• INPUT RECORDS
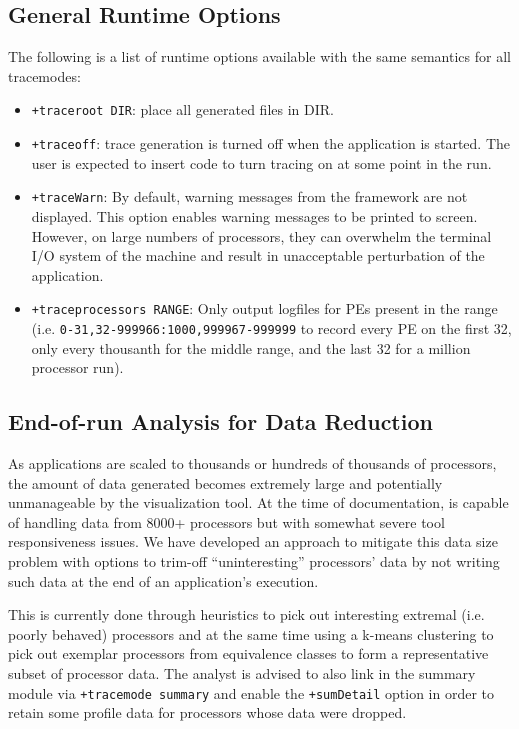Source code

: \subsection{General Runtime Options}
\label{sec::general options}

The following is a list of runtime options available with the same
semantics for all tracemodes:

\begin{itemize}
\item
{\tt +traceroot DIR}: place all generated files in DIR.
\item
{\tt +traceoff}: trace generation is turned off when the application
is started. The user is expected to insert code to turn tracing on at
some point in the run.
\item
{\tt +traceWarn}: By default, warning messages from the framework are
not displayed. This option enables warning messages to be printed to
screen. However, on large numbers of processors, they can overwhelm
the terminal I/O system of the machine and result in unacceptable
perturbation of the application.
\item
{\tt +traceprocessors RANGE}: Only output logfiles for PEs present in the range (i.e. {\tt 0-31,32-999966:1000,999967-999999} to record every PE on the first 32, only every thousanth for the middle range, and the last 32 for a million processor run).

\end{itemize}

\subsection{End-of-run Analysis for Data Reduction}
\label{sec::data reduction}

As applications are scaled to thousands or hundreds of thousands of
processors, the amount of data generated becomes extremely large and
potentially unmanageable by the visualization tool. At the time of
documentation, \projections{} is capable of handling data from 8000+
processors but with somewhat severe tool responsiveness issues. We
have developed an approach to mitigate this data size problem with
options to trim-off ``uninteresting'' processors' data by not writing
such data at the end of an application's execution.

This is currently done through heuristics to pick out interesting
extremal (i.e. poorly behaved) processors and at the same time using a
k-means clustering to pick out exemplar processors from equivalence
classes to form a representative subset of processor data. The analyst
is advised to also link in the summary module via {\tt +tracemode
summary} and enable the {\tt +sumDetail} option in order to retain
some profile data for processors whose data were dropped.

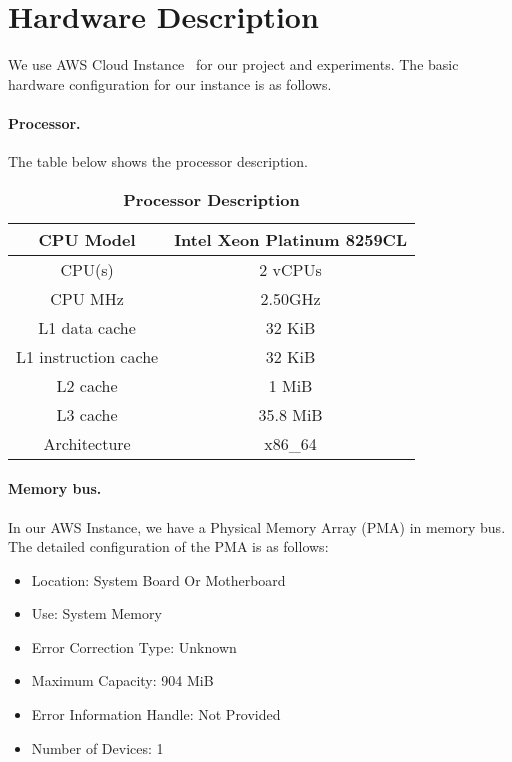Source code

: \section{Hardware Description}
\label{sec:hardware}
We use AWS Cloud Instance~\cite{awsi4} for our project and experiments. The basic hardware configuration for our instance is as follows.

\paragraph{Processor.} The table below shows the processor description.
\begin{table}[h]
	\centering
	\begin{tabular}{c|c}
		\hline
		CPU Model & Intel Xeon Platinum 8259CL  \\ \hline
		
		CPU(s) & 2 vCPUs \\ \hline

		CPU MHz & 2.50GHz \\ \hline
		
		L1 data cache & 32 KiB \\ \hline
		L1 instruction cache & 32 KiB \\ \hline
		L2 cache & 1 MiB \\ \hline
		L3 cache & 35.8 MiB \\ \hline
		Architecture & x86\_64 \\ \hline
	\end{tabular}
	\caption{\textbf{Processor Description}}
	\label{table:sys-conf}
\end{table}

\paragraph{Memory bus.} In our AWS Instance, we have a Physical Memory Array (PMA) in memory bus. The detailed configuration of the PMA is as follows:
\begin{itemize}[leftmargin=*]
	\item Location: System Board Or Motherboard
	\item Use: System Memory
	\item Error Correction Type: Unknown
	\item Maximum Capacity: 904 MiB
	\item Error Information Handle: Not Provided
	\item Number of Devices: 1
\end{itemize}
---
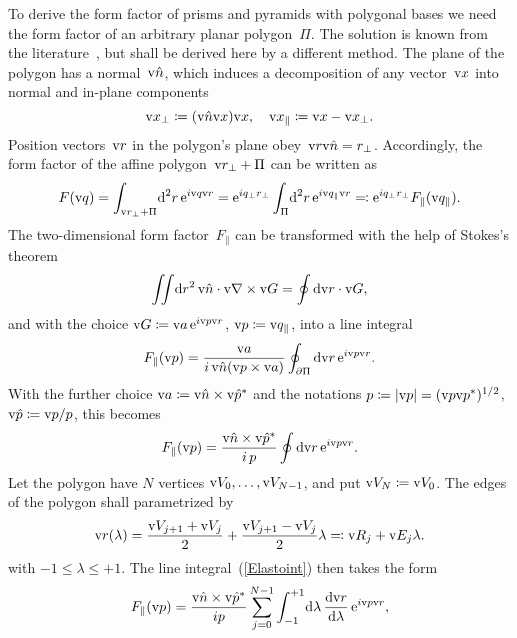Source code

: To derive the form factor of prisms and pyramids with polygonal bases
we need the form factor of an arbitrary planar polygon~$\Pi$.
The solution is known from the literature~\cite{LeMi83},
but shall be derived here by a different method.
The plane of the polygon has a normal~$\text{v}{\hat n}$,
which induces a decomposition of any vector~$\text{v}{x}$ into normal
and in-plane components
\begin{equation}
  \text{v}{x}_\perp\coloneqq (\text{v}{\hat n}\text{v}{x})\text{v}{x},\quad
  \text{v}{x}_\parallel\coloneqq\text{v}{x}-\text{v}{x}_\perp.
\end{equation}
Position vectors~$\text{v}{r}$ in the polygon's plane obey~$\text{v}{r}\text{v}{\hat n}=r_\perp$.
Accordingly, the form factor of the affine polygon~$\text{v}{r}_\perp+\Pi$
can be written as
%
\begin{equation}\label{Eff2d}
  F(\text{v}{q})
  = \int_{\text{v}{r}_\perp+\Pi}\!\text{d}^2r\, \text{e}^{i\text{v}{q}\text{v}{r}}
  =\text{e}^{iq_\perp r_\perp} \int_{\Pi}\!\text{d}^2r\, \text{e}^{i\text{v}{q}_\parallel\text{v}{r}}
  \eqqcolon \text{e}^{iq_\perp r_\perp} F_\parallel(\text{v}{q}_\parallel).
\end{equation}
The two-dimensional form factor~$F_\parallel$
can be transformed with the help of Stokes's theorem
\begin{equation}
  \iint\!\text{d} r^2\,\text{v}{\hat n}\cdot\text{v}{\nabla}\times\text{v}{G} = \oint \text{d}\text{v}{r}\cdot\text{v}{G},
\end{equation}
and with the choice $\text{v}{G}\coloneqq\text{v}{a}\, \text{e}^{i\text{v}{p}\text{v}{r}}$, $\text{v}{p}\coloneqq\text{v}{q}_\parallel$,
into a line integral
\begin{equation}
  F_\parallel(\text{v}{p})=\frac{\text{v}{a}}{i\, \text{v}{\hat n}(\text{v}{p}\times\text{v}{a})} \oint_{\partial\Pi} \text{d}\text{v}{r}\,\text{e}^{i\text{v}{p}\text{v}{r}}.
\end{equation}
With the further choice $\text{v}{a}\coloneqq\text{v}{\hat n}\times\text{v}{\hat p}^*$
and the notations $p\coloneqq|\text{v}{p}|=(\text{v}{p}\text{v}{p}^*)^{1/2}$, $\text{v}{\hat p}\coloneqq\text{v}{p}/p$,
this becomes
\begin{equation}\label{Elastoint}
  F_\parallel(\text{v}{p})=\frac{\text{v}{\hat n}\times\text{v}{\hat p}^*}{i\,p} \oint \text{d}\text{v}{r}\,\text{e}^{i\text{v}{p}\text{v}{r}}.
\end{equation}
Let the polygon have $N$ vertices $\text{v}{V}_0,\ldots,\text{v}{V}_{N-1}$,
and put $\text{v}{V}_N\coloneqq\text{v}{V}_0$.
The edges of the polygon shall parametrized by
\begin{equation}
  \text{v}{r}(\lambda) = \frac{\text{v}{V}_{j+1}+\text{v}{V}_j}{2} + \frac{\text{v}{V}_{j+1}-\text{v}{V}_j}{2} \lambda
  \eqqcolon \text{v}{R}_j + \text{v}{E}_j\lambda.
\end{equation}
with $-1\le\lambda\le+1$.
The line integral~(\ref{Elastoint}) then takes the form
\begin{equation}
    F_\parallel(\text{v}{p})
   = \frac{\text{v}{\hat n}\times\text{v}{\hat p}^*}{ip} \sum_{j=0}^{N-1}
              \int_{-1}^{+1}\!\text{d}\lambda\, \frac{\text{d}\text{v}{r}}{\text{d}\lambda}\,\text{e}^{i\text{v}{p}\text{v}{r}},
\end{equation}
...
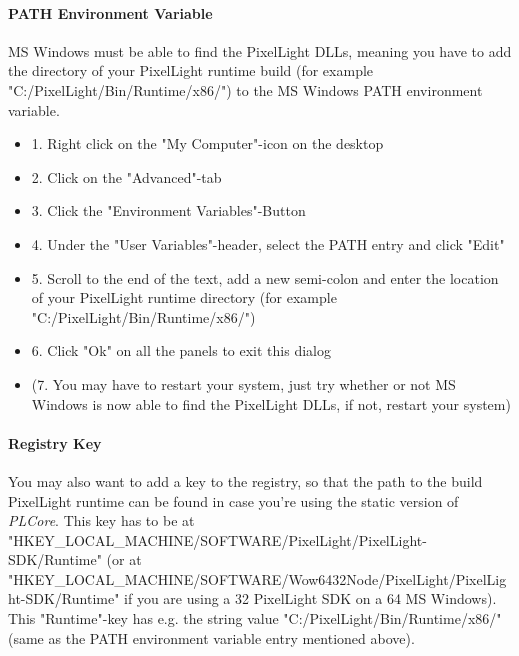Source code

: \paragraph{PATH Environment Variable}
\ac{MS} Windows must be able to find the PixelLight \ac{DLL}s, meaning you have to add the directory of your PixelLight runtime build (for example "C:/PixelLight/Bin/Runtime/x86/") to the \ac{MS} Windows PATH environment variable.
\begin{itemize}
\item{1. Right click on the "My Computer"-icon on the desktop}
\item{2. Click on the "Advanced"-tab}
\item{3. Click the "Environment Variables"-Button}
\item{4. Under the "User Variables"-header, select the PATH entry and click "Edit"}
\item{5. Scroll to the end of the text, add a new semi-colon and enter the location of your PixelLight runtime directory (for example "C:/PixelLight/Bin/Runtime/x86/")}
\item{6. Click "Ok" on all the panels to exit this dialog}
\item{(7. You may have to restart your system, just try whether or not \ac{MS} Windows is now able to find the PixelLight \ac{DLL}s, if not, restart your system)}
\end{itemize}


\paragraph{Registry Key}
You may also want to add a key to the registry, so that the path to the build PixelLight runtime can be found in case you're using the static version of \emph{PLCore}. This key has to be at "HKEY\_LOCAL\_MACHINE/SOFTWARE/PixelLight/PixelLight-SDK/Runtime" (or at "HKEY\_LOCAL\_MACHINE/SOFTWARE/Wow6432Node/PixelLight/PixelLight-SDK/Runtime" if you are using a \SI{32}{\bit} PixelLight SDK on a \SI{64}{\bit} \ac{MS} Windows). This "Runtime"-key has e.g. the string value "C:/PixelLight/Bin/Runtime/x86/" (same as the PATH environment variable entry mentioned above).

• WORK ORDER
Among the records above, find each line holding the string "integral" and pull it out.

• OUTPUT
into a line integral
The line integral~(\ref{Elastoint}) then takes the form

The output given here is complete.